Persist at least these entities per user/workspace:
ui_schema_versions(versioned schema, parent pointers, changelog summary).ui_runtime_state(current values, expanded panels, selections, filters, in-progress form data).preference_profile(explicit likes/dislikes, inferred interaction priors, confidence).conversation_threads(message history and tool events) (ai-sdk-message-persistence, copilotkit-threads).safety_audit_log(validation failures, blocked components, policy reasons).
Treat schema and profile as durable; treat transient widget state as recoverable but lower criticality unless product UX requires strict continuity (openai-apps-state).
- Never render arbitrary generated code directly in host UI.
- Require strict schema validation before render.
- Enforce per-component capability policy (e.g., no network-capable component unless approved).
- Add rollback controls for every accepted schema change.
- Add deterministic fallback UI when generation fails.
These guardrails align with declarative protocol motivations and trust-boundary concerns (a2ui-announcement, openai-apps-state).
- Week 1: Implement schema format, renderer mapping, persistence tables, rehydration flow, and manual preference controls.

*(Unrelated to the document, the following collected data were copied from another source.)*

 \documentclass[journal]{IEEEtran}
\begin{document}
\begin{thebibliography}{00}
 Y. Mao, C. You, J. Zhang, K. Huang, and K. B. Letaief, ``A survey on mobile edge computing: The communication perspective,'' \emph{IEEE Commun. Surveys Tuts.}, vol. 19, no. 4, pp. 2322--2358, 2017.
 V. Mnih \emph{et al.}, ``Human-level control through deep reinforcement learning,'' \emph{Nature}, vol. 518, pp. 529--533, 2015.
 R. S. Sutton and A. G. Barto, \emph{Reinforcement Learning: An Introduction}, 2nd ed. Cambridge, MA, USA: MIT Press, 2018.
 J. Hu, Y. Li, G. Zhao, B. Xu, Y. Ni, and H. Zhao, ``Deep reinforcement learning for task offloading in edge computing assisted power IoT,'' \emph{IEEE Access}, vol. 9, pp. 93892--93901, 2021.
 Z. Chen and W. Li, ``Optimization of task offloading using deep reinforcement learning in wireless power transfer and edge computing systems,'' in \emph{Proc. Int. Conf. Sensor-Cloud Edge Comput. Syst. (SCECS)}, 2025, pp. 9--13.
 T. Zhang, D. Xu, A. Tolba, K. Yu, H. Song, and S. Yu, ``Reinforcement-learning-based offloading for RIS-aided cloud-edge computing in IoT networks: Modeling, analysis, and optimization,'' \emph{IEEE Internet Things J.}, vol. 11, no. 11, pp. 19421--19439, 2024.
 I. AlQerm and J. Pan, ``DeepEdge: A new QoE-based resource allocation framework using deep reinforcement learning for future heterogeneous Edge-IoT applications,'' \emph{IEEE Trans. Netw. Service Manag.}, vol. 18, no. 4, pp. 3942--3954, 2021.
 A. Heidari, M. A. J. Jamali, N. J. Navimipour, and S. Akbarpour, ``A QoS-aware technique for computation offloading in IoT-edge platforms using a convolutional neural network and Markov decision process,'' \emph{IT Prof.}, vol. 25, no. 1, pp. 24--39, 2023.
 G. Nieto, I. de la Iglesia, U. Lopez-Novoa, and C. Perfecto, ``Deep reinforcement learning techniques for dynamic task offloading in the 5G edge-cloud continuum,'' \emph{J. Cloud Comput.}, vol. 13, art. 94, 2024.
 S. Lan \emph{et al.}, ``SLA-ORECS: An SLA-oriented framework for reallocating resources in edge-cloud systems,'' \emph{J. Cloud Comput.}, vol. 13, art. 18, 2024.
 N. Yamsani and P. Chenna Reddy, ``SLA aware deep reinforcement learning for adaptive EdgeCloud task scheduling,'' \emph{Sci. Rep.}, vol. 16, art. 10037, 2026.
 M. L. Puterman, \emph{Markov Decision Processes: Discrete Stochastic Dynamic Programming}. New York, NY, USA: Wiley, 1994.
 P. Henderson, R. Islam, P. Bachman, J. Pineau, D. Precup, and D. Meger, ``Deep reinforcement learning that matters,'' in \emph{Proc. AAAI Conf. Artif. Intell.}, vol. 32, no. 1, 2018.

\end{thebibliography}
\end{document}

- Week 1: Add LLM delta generation endpoint and validation pipeline.
- Week 2: Add session resume logic, rollback/version UI, and audit logging.
- Week 2: Run usability sessions on continuity, controllability, and trust.
Use an existing stack for acceleration: AI SDK persistence primitives (ai-sdk-message-persistence, ai-sdk-rsc-saving-state) or AG-UI/CopilotKit thread-state patterns (agui-state, copilotkit-loading-agent-state).
Primary:
- Rehydration fidelity after logout/login.
- User-rated alignment of regenerated UI with prior preferences.
- Time-to-task versus baseline static UI.
- Error rate from invalid/unsafe UI generations blocked pre-render.
Secondary:
- Percentage of turns requiring manual override.
- Rollback frequency and recovery success.
- Preference drift stability across sessions.